I watched Ms. Guillermina Hernandez press papaya and watermelon to create a refreshing juice at Los Pinarenos Fruteri. She, her husband, and brother, purchased the open-air fruit stand in 1968. Today, her son Pedro “Pete” Hernandez is involved in the operation. Other flavors enjoyed during the trip include a cup of café Cubano, an empanada, guava and cheese pastelito, and a mojito at the famous Ball & Chain Bar & Lounge where Count Basie, Chet Baker, and Billie Holiday performed back in the day when Little Havana was Miami’s Jewish community.
Tribute to Heroes
The walking tour combines history and culture and included a stop to learn a bit about some of Cuba’s Freedom Fighters. A memorial honors them at the intersection of Southwest 8th Street and Southwest 13th Avenue. An eternal flame burns atop the 2506th Brigade Memorial, also known as the Bay of Pigs Monument, which pays tribute to the fallen from the Bay of Pigs invasion.
Listen to the Clacking at Little Havana’s Domino Park
One of the most fascinating stops was Maximo Gomez Park, aka, Domino Park. Only members can play dominoes or chess and they must follow the rules. These include no drinking, smoking, or shouting. Doing so will result in a suspension of 2 – 4 weeks. Visitors can watch. When you visit, listen to the clacking of shuffling dominoes. The City of Miami park is open daily 9 a.m. – 6 p.m.
Miami’s Calle Ocho and Little Havana Are Worth the Trip
If you cannot get to Cuba soon, Miami’s Little Havana, specifically Calle Ocho, is a good substitute. Whether you book a tour or visit on your own, bring an inquisitive and open mind and enrich your visit by speaking with the locals. And, bring dancing shoes in case the rhythm gets’cha.
Nuts & Bolts About Taking a Walking Tour in Little Havana
Little Havana with Native Latin Expert – Zarelys
Advance reservations required.
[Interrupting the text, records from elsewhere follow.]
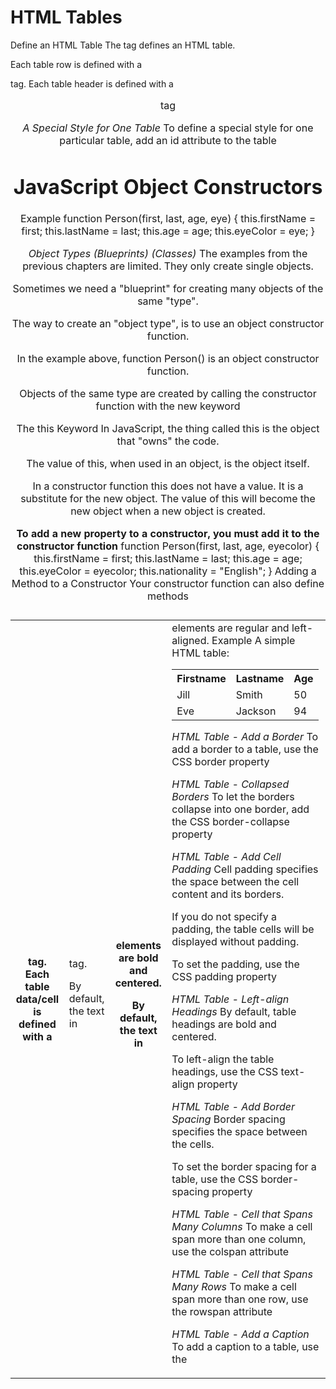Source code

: # HTML Tables

Define an HTML Table
The <table> tag defines an HTML table.

Each table row is defined with a <tr> tag. Each table header is defined with a <th> tag. Each table data/cell is defined with a <td> tag.

By default, the text in <th> elements are bold and centered.

By default, the text in <td> elements are regular and left-aligned.
Example
A simple HTML table:

<table style="width:100%">
  <tr>
    <th>Firstname</th>
    <th>Lastname</th>
    <th>Age</th>
  </tr>
  <tr>
    <td>Jill</td>
    <td>Smith</td>
    <td>50</td>
  </tr>
  <tr>
    <td>Eve</td>
    <td>Jackson</td>
    <td>94</td>
  </tr>
</table>

*HTML Table - Add a Border*
To add a border to a table, use the CSS border property

*HTML Table - Collapsed Borders*
To let the borders collapse into one border, add the CSS border-collapse property

*HTML Table - Add Cell Padding*
Cell padding specifies the space between the cell content and its borders.

If you do not specify a padding, the table cells will be displayed without padding.

To set the padding, use the CSS padding property

*HTML Table - Left-align Headings*
By default, table headings are bold and centered.

To left-align the table headings, use the CSS text-align property

*HTML Table - Add Border Spacing*
Border spacing specifies the space between the cells.

To set the border spacing for a table, use the CSS border-spacing property

*HTML Table - Cell that Spans Many Columns*
To make a cell span more than one column, use the colspan attribute

*HTML Table - Cell that Spans Many Rows*
To make a cell span more than one row, use the rowspan attribute

*HTML Table - Add a Caption*
To add a caption to a table, use the <caption> tag

*A Special Style for One Table*
To define a special style for one particular table, add an id attribute to the table

# JavaScript Object Constructors
Example
function Person(first, last, age, eye) {
  this.firstName = first;
  this.lastName = last;
  this.age = age;
  this.eyeColor = eye;
}

*Object Types (Blueprints) (Classes)*
The examples from the previous chapters are limited. They only create single objects.

Sometimes we need a "blueprint" for creating many objects of the same "type".

The way to create an "object type", is to use an object constructor function.

In the example above, function Person() is an object constructor function.

Objects of the same type are created by calling the constructor function with the new keyword

The this Keyword
In JavaScript, the thing called this is the object that "owns" the code.

The value of this, when used in an object, is the object itself.

In a constructor function this does not have a value. It is a substitute for the new object. The value of this will become the new object when a new object is created.

**To add a new property to a constructor, you must add it to the constructor function**
function Person(first, last, age, eyecolor) {
  this.firstName = first;
  this.lastName = last;
  this.age = age;
  this.eyeColor = eyecolor;
  this.nationality = "English";
}
Adding a Method to a Constructor
Your constructor function can also define methods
If you book a tour, you will easily find a restaurant or two to enjoy lunch or dinner.
Where to Eat
Old’s Havana Cuban Bar & Cocina
1446 SW 8th St.
Miami, Fla 33135
Tel: (786) 518-2196
Sunday – Thursday: 11 a.m. – 11 p.m.
Friday & Saturday: 11 a.m. – Midnight
Where to Sip a Mojito
Ball & Chain Miami
1513 SW 8th St.
Miami, Fla. 33135
Tel: (305) 643-7820
Monday – Thursday: 11 a.m. – Midnight
Friday & Saturday: 11 a.m. – 3 a.m.
Sunday: 11 a.m. – 1 a.m.
Learn more about Operation Pedro Pan www.pedropan.org
Learn more about Little Havana
Tip: Parking in most of Miami is challenging. Around the Calle Ocho area, most of the parking is Pay by Phone or Pay by App.